Quelle: DeSilva private collection
John - das ist der Zimmermann und Bootsbauer John de Silva mit seinen Söhnen Ralph und Bill, die zwanzig Jahre später für lange Zeit die Outboard-Szene an der gesamten Westküste der USA dominieren werden. Mehr Racer als die Brüder DeSilva baut niemand - weder vorher noch danach.
Zeitsprung:
Anfang 2010, ich durchsuche wieder einmal das Web nach interessanten Racern. Da bekomme ich von Tschakaa einen Bildlink zugesandt:
Johnny Cash, auf einem Outboardracer?? Das ist Anlass genug, eine umfassende Recherche zu starten und einzutauchen in die Geschichte der „Ring of Fire“
Quelle: The word of boatracing
Die Fakten: Anfang der 50er Jahre lernen sich in Tennessee drei junge Männer kennen: Luther Perkins, Johnny Cash und Marshall Grant. Nach Feierabend spielen sie Gitarre, nennen sich die Tennessee Three und touren durch die Clubs und Radiostationen rund um Memphis. Ihren Durchbruch haben sie mit „I walk the line“ im Jahr 1956, dann folgt 1963 der wohl größte Hit der Drei - „Ring of Fire“, und damit auch der immense finanzielle Erfolg.
Marshall Grant, Bassist, Tourmanager und wohl der beste Freund Johnny Cashs, baut in dieser Zeit einen eigenen Rennstall auf, benutzt die stärksten Motoren, verpflichtet die besten Fahrer die er bekommen kann und kauft im Laufe der Jahre viele Boote - die besten, von Ralph und Bill DeSilva. Drei davon bekommen den Namen „Ring of Fire“: die I, dann die II und die etwas kleinere „jr“
Quelle: quincylooperracing.com
Mein Entschluss steht fest - die will ich bauen, natürlich als 152er Modell, d.h. ich brauche Originalunterlagen oder die Vermessung eines dieser Boote. Was folgt ist eine lange Suche im Web, in amerikanischen Archiven, sämtlichen Foren und privaten Kontakten aus der Szene, die aber allesamt abwinken. „Pläne? Von DeSilva? Das kannst du vergessen“. Dann weiß ich, dass es bei diesen professionell gebauten Racern keinerlei Unterlagen gibt. Die Boote wurden gebaut nach Templates, individuell angepasst an die jeweiligen Kundenwünsche, und Pläne gab es nicht, denn abgekupfert wurde auch so genug.
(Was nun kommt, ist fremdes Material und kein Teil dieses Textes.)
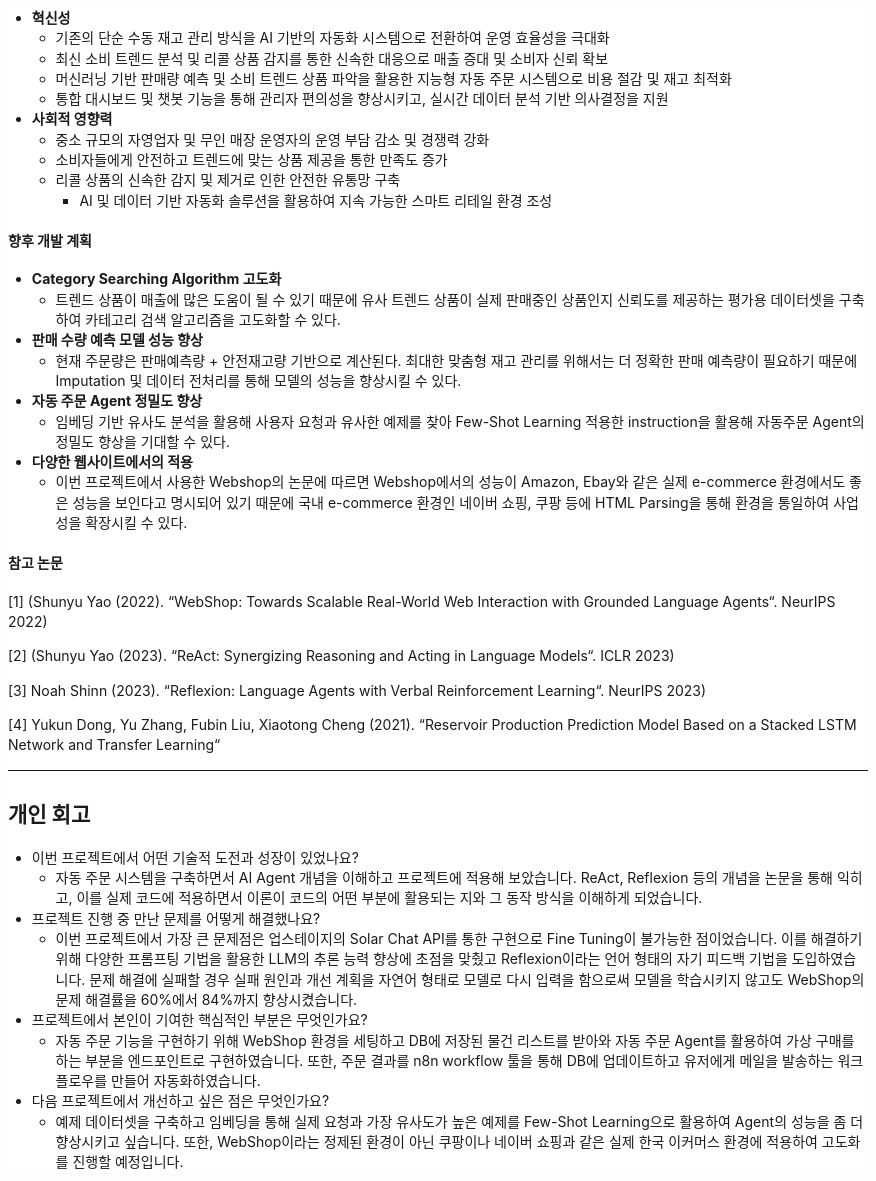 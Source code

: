 - **혁신성**
    - 기존의 단순 수동 재고 관리 방식을 AI 기반의 자동화 시스템으로 전환하여 운영 효율성을 극대화
    - 최신 소비 트렌드 분석 및 리콜 상품 감지를 통한 신속한 대응으로 매출 증대 및 소비자 신뢰 확보
    - 머신러닝 기반 판매량 예측 및 소비 트렌드 상품 파악을 활용한 지능형 자동 주문 시스템으로 비용 절감 및 재고 최적화
    - 통합 대시보드 및 챗봇 기능을 통해 관리자 편의성을 향상시키고, 실시간 데이터 분석 기반 의사결정을 지원
- **사회적 영향력**
    - 중소 규모의 자영업자 및 무인 매장 운영자의 운영 부담 감소 및 경쟁력 강화
    - 소비자들에게 안전하고 트렌드에 맞는 상품 제공을 통한 만족도 증가
    - 리콜 상품의 신속한 감지 및 제거로 인한 안전한 유통망 구축
        - AI 및 데이터 기반 자동화 솔루션을 활용하여 지속 가능한 스마트 리테일 환경 조성

#### **향후 개발 계획**

- **Category Searching Algorithm 고도화**
    - 트렌드 상품이 매출에 많은 도움이 될 수 있기 때문에 유사 트렌드 상품이 실제 판매중인 상품인지 신뢰도를 제공하는 평가용 데이터셋을 구축하여 카테고리 검색 알고리즘을 고도화할 수 있다.
- **판매 수량 예측 모델 성능 향상**
    - 현재 주문량은 판매예측량 + 안전재고량 기반으로 계산된다. 최대한 맞춤형 재고 관리를 위해서는 더 정확한 판매 예측량이 필요하기 때문에 Imputation 및 데이터 전처리를 통해 모델의 성능을 향상시킬 수 있다.
- **자동 주문 Agent 정밀도 향상**
    - 임베딩 기반 유사도 분석을 활용해 사용자 요청과 유사한 예제를 찾아 Few-Shot Learning 적용한 instruction을 활용해 자동주문 Agent의 정밀도 향상을 기대할 수 있다.
- **다양한 웹사이트에서의 적용**
    - 이번 프로젝트에서 사용한 Webshop의 논문에 따르면 Webshop에서의 성능이 Amazon, Ebay와 같은 실제 e-commerce 환경에서도 좋은 성능을 보인다고 명시되어 있기 때문에 국내 e-commerce 환경인 네이버 쇼핑, 쿠팡 등에 HTML Parsing을 통해 환경을 통일하여 사업성을 확장시킬 수 있다.

#### 참고 논문

[1] (Shunyu Yao (2022). “WebShop: Towards Scalable Real-World Web Interaction with Grounded Language Agents“. NeurIPS 2022)

[2] (Shunyu Yao (2023). “ReAct: Synergizing Reasoning and Acting in Language Models“. ICLR 2023)

[3] Noah Shinn (2023). “Reflexion: Language Agents with Verbal Reinforcement Learning“. NeurIPS 2023)

[4] Yukun Dong, Yu Zhang, Fubin Liu, Xiaotong Cheng (2021). “Reservoir Production Prediction Model Based on a Stacked LSTM Network and Transfer Learning“

---
## 개인 회고
- 이번 프로젝트에서 어떤 기술적 도전과 성장이 있었나요?
    - 자동 주문 시스템을 구축하면서 AI Agent 개념을 이해하고 프로젝트에 적용해 보았습니다. ReAct, Reflexion 등의 개념을 논문을 통해 익히고, 이를 실제 코드에 적용하면서 이론이 코드의 어떤 부분에 활용되는 지와 그 동작 방식을 이해하게 되었습니다.
- 프로젝트 진행 중 만난 문제를 어떻게 해결했나요?
    - 이번 프로젝트에서 가장 큰 문제점은 업스테이지의 Solar Chat API를 통한 구현으로 Fine Tuning이 불가능한 점이었습니다. 이를 해결하기 위해 다양한 프롬프팅 기법을 활용한 LLM의 추론 능력 향상에 초점을 맞췄고 Reflexion이라는 언어 형태의 자기 피드백 기법을 도입하였습니다. 문제 해결에 실패할 경우 실패 원인과 개선 계획을 자연어 형태로 모델로 다시 입력을 함으로써 모델을 학습시키지 않고도 WebShop의 문제 해결률을 60%에서 84%까지 향상시켰습니다.
- 프로젝트에서 본인이 기여한 핵심적인 부분은 무엇인가요?
    - 자동 주문 기능을 구현하기 위해 WebShop 환경을 세팅하고 DB에 저장된 물건 리스트를 받아와 자동 주문 Agent를 활용하여 가상 구매를 하는 부분을 엔드포인트로 구현하였습니다. 또한, 주문 결과를 n8n workflow 툴을 통해 DB에 업데이트하고 유저에게 메일을 발송하는 워크플로우를 만들어 자동화하였습니다.
- 다음 프로젝트에서 개선하고 싶은 점은 무엇인가요?
    - 예제 데이터셋을 구축하고 임베딩을 통해 실제 요청과 가장 유사도가 높은 예제를 Few-Shot Learning으로 활용하여 Agent의 성능을 좀 더 향상시키고 싶습니다. 또한, WebShop이라는 정제된 환경이 아닌 쿠팡이나 네이버 쇼핑과 같은 실제 한국 이커머스 환경에 적용하여 고도화를 진행할 예정입니다.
Dann, kurz nach der zweiten 152VO Competition 2013 an der Bigge, bekomme ich durch Zufall heraus, dass Ralph DeSilva, mittlerweile stolze 93 Jahre alt, in einem kleinen Ort in Georgia lebt. Zusammen mit seinem Bruder Bill, der im Oktober 1998 einem Herzinfarkt erlag, war er von Kalifornien dorthin gezogen und beschäftigt sich bis heute mit Bootskonstruktionen.
Nun hatte ich plötzlich eine Adresse und eine Telefonnummer. Ich setze mich also mit Ralph DeSilva in Verbindung, sende ihm ein Fotoalbum von unserem 152VO Treffen und äußerte beiläufig, wie schwierig es sei, eines seiner Boote nachzubauen. Und dann, im März 2014, bringt der freundliche Briefträger eine Sendung aus Georgia - eine Papprolle vom „Godfather of Outboard Racern persönlich. Ich öffne die Röhre und traue meinen Augen kaum: Ralph DeSilva hat mir einen Brief geschrieben, ganz klassisch, auf einer mechanischen Schreibmaschine die wohl schon bessere Tage gesehen hat. Dann die Sensation: er hat zu Lineal und Bleistift gegriffen und „a little drawing“ angefertigt für ein 13ft Runabout, dazu detaillierte Angaben über eingesetzte Turnfin(s) mit Größe und Position, Bautipps, Maße etc.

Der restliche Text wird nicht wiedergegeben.